Susan Sontag Chapter 6

In Susan Sontags writings in chapter 6 she discusses how people are fascinated to disturbing images that depict torment, and mutilated bodies because it arouses a purient interest.  She discusses how despite how gruesome certain images are, we aren’t able to look away and find ourselves oddly fascinated by them.  One example that she gives about us having an odd attraction with disaster and death is the one about a car crash.  When a car crashes on the side of the road, people tend to become excited to see what happened to the car and the people inside.  We as humans have a weird fascination with tragedy, and can’t help but find ourselves intrigued by it.  Plato contributes our attraction to mutilated bodies as a description of mental conflict, and his book examines how the reason may be overwhelmed by an unworthy desire with the self to become angry with part of its nature.

Another example Sontag gives in her book is when she meets a women from Sarajevo who talked about the destruction of her home when the Siberians invaded Croatia.  Her unwillingness to engage with the images of the war from her past are out of fear.  Unlike her, people in America who are privileged and never witnessed war in person want to see these images because they don’t have the proper context of the situation, never having to have actually experienced war ourselves.  The imaginary proximity to suffering of others provides mystification to us and we find ourselves enticed when shown images from war depicting mutilation and death.
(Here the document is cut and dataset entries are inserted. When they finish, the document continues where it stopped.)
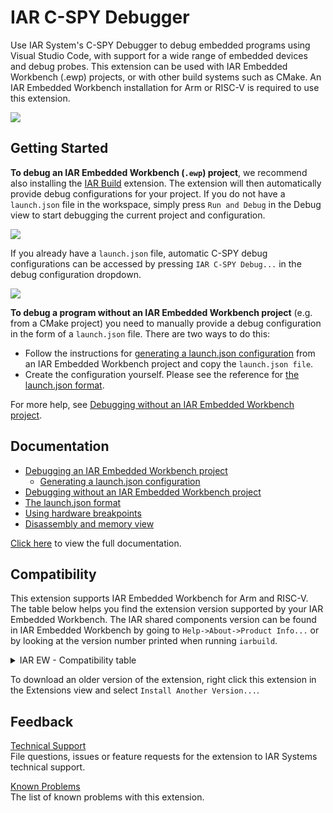 # IAR C-SPY Debugger

Use IAR System's C-SPY Debugger to debug embedded programs using Visual Studio Code, with support for a wide range of embedded devices and debug probes. This extension can be used with IAR Embedded Workbench (.ewp) projects, or with other build systems such as CMake. An IAR Embedded Workbench installation for Arm or RISC-V is required to use this extension.

![](../md-images/debug-session.png)

## Getting Started
**To debug an IAR Embedded Workbench (`.ewp`) project**, we recommend also installing the [IAR Build](http://link.to/marketplace/for/the/extension) extension.
The extension will then automatically provide debug configurations for your project.
If you do not have a `launch.json` file in the workspace,
simply press `Run and Debug` in the Debug view to start debugging the current project and configuration.

![](../md-images/start-session2.gif)

If you already have a `launch.json` file, automatic C-SPY debug configurations can be accessed by pressing `IAR C-SPY Debug...` in
the debug configuration dropdown.

![](../md-images/debug-dropdown.png)


**To debug a program without an IAR Embedded Workbench project** (e.g. from a CMake project) you need to manually provide a debug
configuration in the form of a `launch.json` file.
There are two ways to do this:
* Follow the instructions for [generating a launch.json configuration]() from an IAR Embedded Workbench project and copy the `launch.json file`.
* Create the configuration yourself. Please see the reference for [the launch.json format]().

For more help, see [Debugging without an IAR Embedded Workbench project]().

## Documentation
* [Debugging an IAR Embedded Workbench project]()
	* [Generating a launch.json configuration]()
* [Debugging without an IAR Embedded Workbench project]()
* [The launch.json format]()
* [Using hardware breakpoints]()
* [Disassembly and memory view]()

[Click here]() to view the full documentation.

## Compatibility
This extension supports IAR Embedded Workbench for Arm and RISC-V.
The table below helps you find the extension version supported by your IAR Embedded Workbench.
The IAR shared components version can be found in IAR Embedded Workbench by going to `Help->About->Product Info...`
or by looking at the version number printed when running `iarbuild`.

<details><summary>IAR EW - Compatibility table</summary>

| IAR shared components version  | Compatible extension version | Download link
|--------------|-----------|---------
| 9.20 | >1.1 (current)  | Download from marketplace
| 8.0 - 9.10.1      | 1.0 | [iar-dbg-1.0.vsix]()
| < 8.0     | Unsupported | -

</details>

To download an older version of the extension, right click this extension in the Extensions view and select `Install Another Version...`.

## Feedback
[Technical Support](https://www.iar.com/knowledge/support/)\
File questions, issues or feature requests for the extension to IAR Systems technical support.

[Known Problems]()\
The list of known problems with this extension.

<!-- ## Contributions
Contributions are always welcome. Or did we decide to have a read-only repository? -->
Edmund Burke also wrote in his book a philosophical enquiry into the origin of our ideas of the sublime and beautiful and said, “there is no spectacle we so eagerly pursue, as that of some uncommon and grievous calamity.”  As humans we are drawn to things that confuse and scare us.  Hazlitt says humans love mischief, love the cruelty, and its as natural as empathy is to humans.  Being privileged people who haven’t actually experienced the tragedies of war makes us unaware of the really pain behind a lot of the work, and which is why it’s so fascinating to us as humans.